Are you being serious or are you joking? But giving people welfare and free access to the internet is a nice way for keeping poor people from reproducing. Costs states less money in the long run. What a wonderful example of libertarian paternalism to promote population control.
 
But on a more serious note, increase access to the Internet will help people learn and knowledge could be acquired in an extremely facile fashion.
 
But on a more serious note, increase access to the Internet will help people learn and knowledge could be acquired in an extremely facile fashion.
You don’t know Al do you? :rolleyes:

Al has the habbit of being very polyannish…to the point that if you attempt giving him a link that you’re referencing, it doesn’t matter how athoritative that link might be he still won’t make the effort to open it.
 
You don’t know Al do you? :rolleyes:

Al has the habbit of being very polyannish…to the point that if you attempt giving him a link that you’re referencing, it doesn’t matter how athoritative that link might be he still won’t make the effort to open it.
Yes, Al is rather a panglossian regarding these issues. (He is very biased in other respects.) Although I think a die off scenario is a realistic possibility, I also think that a technological solution is also realistic too.

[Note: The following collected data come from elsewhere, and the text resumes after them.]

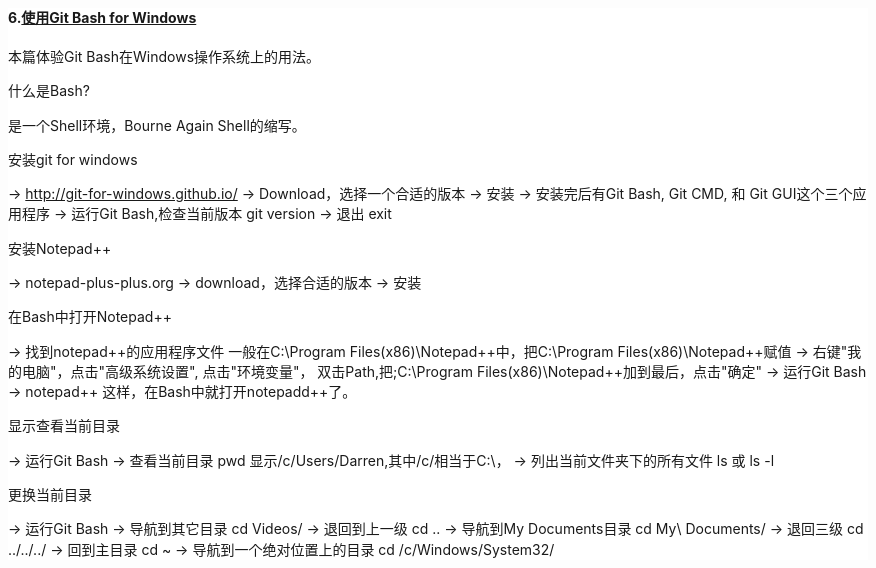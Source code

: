 

#### 6.[使用Git Bash for Windows](https://www.cnblogs.com/darrenji/p/5286403.html)

 

本篇体验Git Bash在Windows操作系统上的用法。

什么是Bash?

是一个Shell环境，Bourne Again Shell的缩写。

安装git for windows

→ http://git-for-windows.github.io/
→ Download，选择一个合适的版本
→ 安装
→ 安装完后有Git Bash, Git CMD, 和 Git GUI这个三个应用程序
→ 运行Git Bash,检查当前版本
git version
→ 退出
exit

安装Notepad++

→ notepad-plus-plus.org
→ download，选择合适的版本
→ 安装

在Bash中打开Notepad++

→ 找到notepad++的应用程序文件
一般在C:\Program Files(x86)\Notepad++中，把C:\Program Files(x86)\Notepad++赋值
→ 右键"我的电脑"，点击"高级系统设置", 点击"环境变量"， 双击Path,把;C:\Program Files(x86)\Notepad++加到最后，点击"确定"
→ 运行Git Bash
→ notepad++
这样，在Bash中就打开notepadd++了。

显示查看当前目录

→ 运行Git Bash
→ 查看当前目录
pwd
显示/c/Users/Darren,其中/c/相当于C:\，
→ 列出当前文件夹下的所有文件
ls
或
ls -l

更换当前目录

→ 运行Git Bash
→ 导航到其它目录
cd Videos/
→ 退回到上一级
cd ..
→ 导航到My Documents目录
cd My\ Documents/
→ 退回三级
cd ../../../
→ 回到主目录
cd ~
→ 导航到一个绝对位置上的目录
cd /c/Windows/System32/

It just seems to be a toss up. However, if the worst case scenario happens, I have a plan to deal evade misery and suffering. I hope I do not have enact it out though.

But if the die off scenarios happen, why should I care about “social justice?” Why should Catholics care about the Gospel’s directive to feed the poor when the means for doing that no longer exist? Why should a liberal like myself care about providing for the vulnerable of society (and the world) if we lack the capability to feed a majority of the world’s population? The material written by John Rawls and John Stuart Mill will simply be pablum in such a scenario. Survivial becomes a zero-sum game - a game that I refuse to play in such a scenario.
 
Yes, Al is rather a panglossian regarding these issues. (He is very biased in other respects.) Although I think a die off scenario is a realistic possibility, I also think that a technological solution is also realistic too. It just seems to be a toss up. However, if the worst case scenario happens, I have a plan to deal evade misery and suffering. I hope I do not have enact it out though. .
Ribozyme, I hate to imagine what your plan involves. I have kids, so I couldn’t. I would be more confident about technolgoical solutions – such as brewing oil in vast oceanic algae cages – if I saw people generally getting it about oil. But I saw some suburban woman next to me at the filling station yesterday, with a Ford F350 so new it still had dealer plates. She was grimacing at the $82 tab. Some people still don’t get it.
 
Ribozyme, I hate to imagine what your plan involves. I have kids, so I couldn’t. I would be more confident about technolgoical solutions – such as brewing oil in vast oceanic algae cages – if I saw people generally getting it about oil. But I saw some suburban woman next to me at the filling station yesterday, with a Ford F350 so new it still had dealer plates. She was grimacing at the $82 tab. Some people still don’t get it.
shudders with the picture of that Ford F350. My mother drives an SUV too (I speculate she bought it as a positional good), but she bought it ten years ago when oil prices were low.
 
And then there is some natural catastrophe that changes everything.
A gamma ray burst.
A meteorite hit.
A huge volcanic eruption.
Giant earthquake.
The magnetic poles change polarity suddenly [which by the way is now seriously overdue … and may be starting to take place … based on some trends]
Or, the dissolved methane gas (now below 500 meters) in the ocean suddenly pops to the surface … caused by an earthquake. And is ignited by lightning and shazam, all life on the planet goes away in a cataclysmic fireball./QUOTE]

Al, what a litany – I’ll sleep well tonight!😃 If there’s a gamma ray burst I want to be on the exposed side of the planet, please – no lingering for me.

I know about the methane hydrate burst scenario; is there any way we could harvest all that methane hydrate before it pops to the surface? Use it as fuel rather than witness a life-destroying catastrophic global explosion?